Here is the task for the records below: repeat exactly the lines from the one with "- ✅ Knowledge graph reasoning via Neo4j" to the one with "Run load_uml_to_neo4J.y to", both included, and nothing else.

— Recorded information —

========

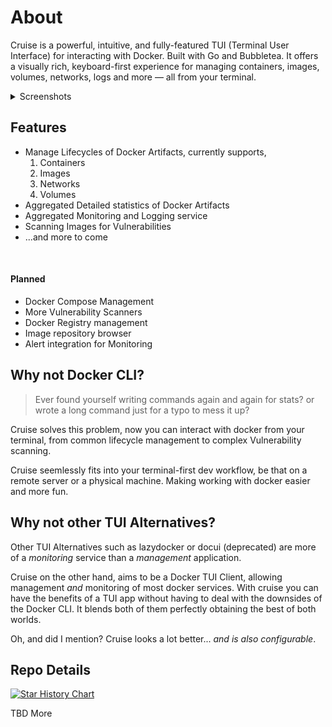 # About

Cruise is a powerful, intuitive, and fully-featured TUI (Terminal User Interface) for interacting with Docker. Built with Go and Bubbletea. 
It offers a visually rich, keyboard-first experience for managing containers, images, volumes, networks, logs and more — all from your terminal.

<details>
  <summary>Screenshots</summary>
</details>

## Features

- Manage Lifecycles of Docker Artifacts, currently supports,
  1. Containers
  2. Images
  3. Networks
  4. Volumes
- Aggregated Detailed statistics of Docker Artifacts
- Aggregated Monitoring and Logging service
- Scanning Images for Vulnerabilities
- ...and more to come

<br>

#### Planned

- Docker Compose Management
- More Vulnerability Scanners
- Docker Registry management
- Image repository browser
- Alert integration for Monitoring

## Why not Docker CLI?

> Ever found yourself writing commands again and again for stats? or wrote a long command just for a typo to mess it up?

Cruise solves this problem, now you can interact with docker from your terminal, from common lifecycle management to complex 
Vulnerability scanning. 

Cruise seemlessly fits into your terminal-first dev workflow, be that on a remote server or a physical machine. Making working with docker easier
and more fun.

## Why not other TUI Alternatives?

Other TUI Alternatives such as lazydocker or docui (deprecated) are more of a _monitoring_ service than a _management_ application.

Cruise on the other hand, aims to be a Docker TUI Client, allowing management _and_ monitoring of most docker services. With cruise
you can have the benefits of a TUI app without having to deal with the downsides of the Docker CLI. It blends both of them perfectly
obtaining the best of both worlds.

Oh, and did I mention? Cruise looks a lot better... _and is also configurable_.

## Repo Details

<!-- [![GitHub release](https://img.shields.io/github/v/release/NucleoFusion/cruise?include_prereleases)](https://github.com/NucleoFusion/cruise/releases) -->
<!-- [![GitHub stars](https://img.shields.io/github/stars/NucleoFusion/cruise?labelColor=#1e1e2e&color=&style=flat)](https://github.com/NucleoFusion/cruise/stargazers) -->
<!-- [![GitHub forks](https://img.shields.io/github/forks/NucleoFusion/cruise)](https://github.com/NucleoFusion/cruise/network/members) -->
<!-- [![GitHub issues](https://img.shields.io/github/issues/NucleoFusion/cruise)](https://github.com/NucleoFusion/cruise/issues) -->
<!-- [![GitHub pull requests](https://img.shields.io/github/issues-pr/NucleoFusion/cruise)](https://github.com/NucleoFusion/cruise/pulls) -->
<!-- [![GitHub contributors](https://img.shields.io/github/contributors/NucleoFusion/cruise)](https://github.com/NucleoFusion/cruise/graphs/contributors) -->
[![Star History Chart](https://api.star-history.com/svg?repos=NucleoFusion/cruise&type=Date)](https://www.star-history.com/#NucleoFusion/cruise&Date)

TBD More
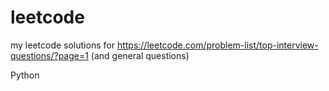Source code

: # leetcode
my leetcode solutions
for https://leetcode.com/problem-list/top-interview-questions/?page=1
(and general questions)

Python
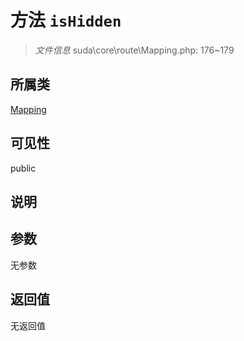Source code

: # 方法 `isHidden`

> *文件信息* suda\core\route\Mapping.php: 176~179

## 所属类 

[Mapping](../Mapping.md)

## 可见性

 public 

## 说明



## 参数


无参数


## 返回值

无返回值
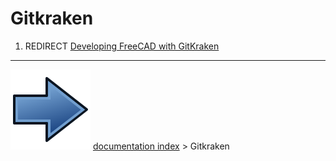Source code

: # Gitkraken
1.  REDIRECT [Developing FreeCAD with GitKraken](Developing_FreeCAD_with_GitKraken.md)



---
![](images/Button_right.svg) [documentation index](../README.md) > Gitkraken
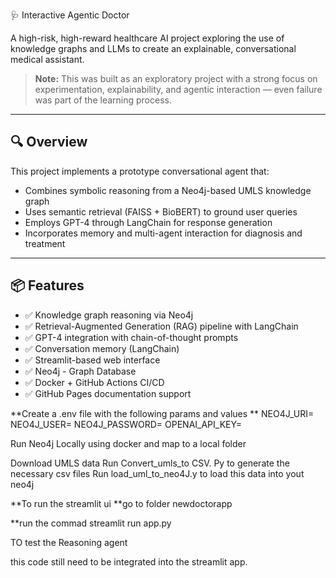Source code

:  🩺 Interactive Agentic Doctor

A high-risk, high-reward healthcare AI project exploring the use of knowledge graphs and LLMs to create an explainable, conversational medical assistant.

> **Note:** This was built as an exploratory project with a strong focus on experimentation, explainability, and agentic interaction — even failure was part of the learning process.

---

## 🔍 Overview

This project implements a prototype conversational agent that:
- Combines symbolic reasoning from a Neo4j-based UMLS knowledge graph
- Uses semantic retrieval (FAISS + BioBERT) to ground user queries
- Employs GPT-4 through LangChain for response generation
- Incorporates memory and multi-agent interaction for diagnosis and treatment

---

## 📦 Features

- ✅ Knowledge graph reasoning via Neo4j
- ✅ Retrieval-Augmented Generation (RAG) pipeline with LangChain
- ✅ GPT-4 integration with chain-of-thought prompts
- ✅ Conversation memory (LangChain)
- ✅ Streamlit-based web interface
- ✅ Neo4j - Graph Database
- ✅ Docker + GitHub Actions CI/CD
- ✅ GitHub Pages documentation support


**Create a .env file with the following params and values
**
  NEO4J_URI=
  NEO4J_USER=
  NEO4J_PASSWORD=
  OPENAI_API_KEY=

Run Neo4j Locally using docker and map to a local folder

Download UMLS data
Run Convert_umls_to CSV. Py to generate the necessary csv files
Run load_uml_to_neo4J.y to load this data into yout neo4j


**To run the streamlit ui
**go to folder newdoctorapp

**run the commad
streamlit run app.py

TO test the Reasoning agent


this code still need to be integrated into the streamlit app.


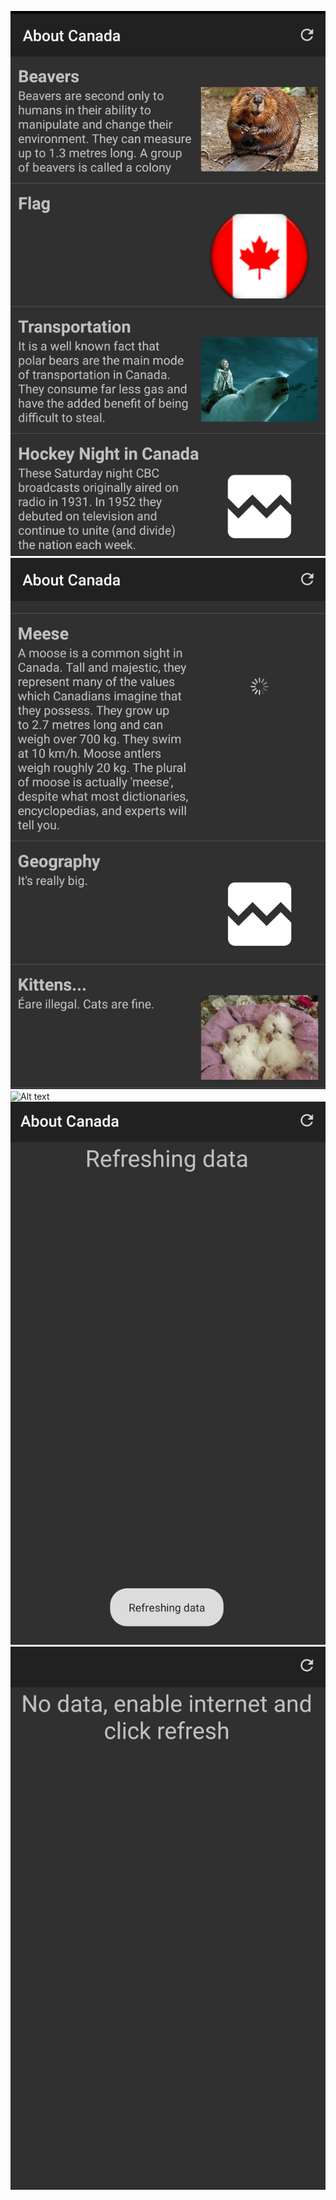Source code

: ![Alt text](/screenshots/Screenshot_1.jpg?raw=true "screen1")![Alt text](/screenshots/Screenshot_2.jpg?raw=true "screen2")
![Alt text](/screenshots/Screebshot_3.jpg?raw=true "screen3")
![Alt text](/screenshots/Screenshot_4.jpg?raw=true "screen4")
![Alt text](/screenshots/Screenshot_5.jpg?raw=true "screen5")
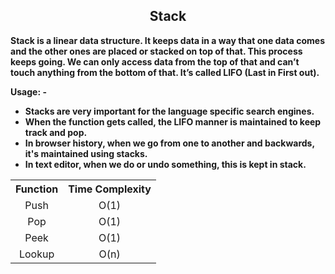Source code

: 
<div>
<h2 align="center">Stack</h2>
<strong>Stack is a linear data structure. It keeps data in a way that one data comes and the other ones are placed or stacked on top of that. This process keeps going. We can only access data from the top of that and can’t touch anything from the bottom of that. It’s called LIFO (Last in First out). 

Usage: -

* Stacks are very important for the language specific search engines.
* When the function gets called, the LIFO manner is maintained to keep track and pop.
* In browser history, when we go from one to another and backwards, it's maintained using stacks.
* In text editor, when we do or undo something, this is kept in stack.
</strong>

<table align="center">
    <tr align="center">
        <th>Function</th>
        <th>Time Complexity</th>
    </tr>
    <tr align="center">
        <td>Push</td>
        <td>O(1)</td>
    </tr>
    <tr align="center">
        <td>Pop</td>
        <td>O(1)</td>
    </tr>
    <tr align="center">
        <td>Peek</td>
        <td>O(1)</td>
    </tr>
    <tr align="center">
        <td>Lookup</td>
        <td>O(n)</td>
    </tr>
</table>
</div> 




 

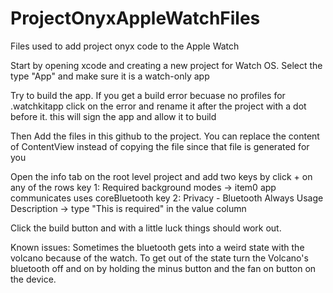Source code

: # ProjectOnyxAppleWatchFiles
Files used to add project onyx code to the Apple Watch

Start by opening xcode and creating a new project for Watch OS.  Select the type "App" and make sure it is a watch-only app

Try to build the app.  If you get a build error becuase no profiles for .watchkitapp click on the error and rename it after the project with a dot before it.  this will sign the app and allow it to build

Then Add the files in this github to the project. You can replace the content of ContentView instead of copying the file since that file is generated for you

Open the info tab on the root level project and add two keys by click + on any of the rows
key 1: Required background modes -> item0 app communicates uses coreBluetooth
key 2: Privacy - Bluetooth Always Usage Description -> type "This is required" in the value column

Click the build button and with a little luck things should work out.  

Known issues:
Sometimes the bluetooth gets into a weird state with the volcano because of the watch.  To get out of the state turn the Volcano's bluetooth off and on by holding the minus button and the fan on button on the device.
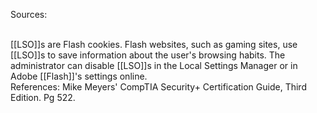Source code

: Sources:

\
[[LSO]]s are Flash cookies. Flash websites, such as gaming sites, use [[LSO]]s to save information about the user's browsing habits. The administrator can disable [[LSO]]s in the Local Settings Manager or in Adobe [[Flash]]'s settings online.
\
References:
Mike Meyers' CompTIA Security+ Certification Guide, Third Edition. Pg 522.
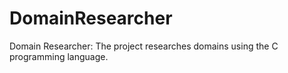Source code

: # DomainResearcher
Domain Researcher: The project researches domains using the C programming language.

========

— Result —
- ✅ Knowledge graph reasoning via Neo4j
- ✅ Retrieval-Augmented Generation (RAG) pipeline with LangChain
- ✅ GPT-4 integration with chain-of-thought prompts
- ✅ Conversation memory (LangChain)
- ✅ Streamlit-based web interface
- ✅ Neo4j - Graph Database
- ✅ Docker + GitHub Actions CI/CD
- ✅ GitHub Pages documentation support


**Create a .env file with the following params and values
**
  NEO4J_URI=
  NEO4J_USER=
  NEO4J_PASSWORD=
  OPENAI_API_KEY=

Run Neo4j Locally using docker and map to a local folder

Download UMLS data
Run Convert_umls_to CSV. Py to generate the necessary csv files
Run load_uml_to_neo4J.y to load this data into yout neo4j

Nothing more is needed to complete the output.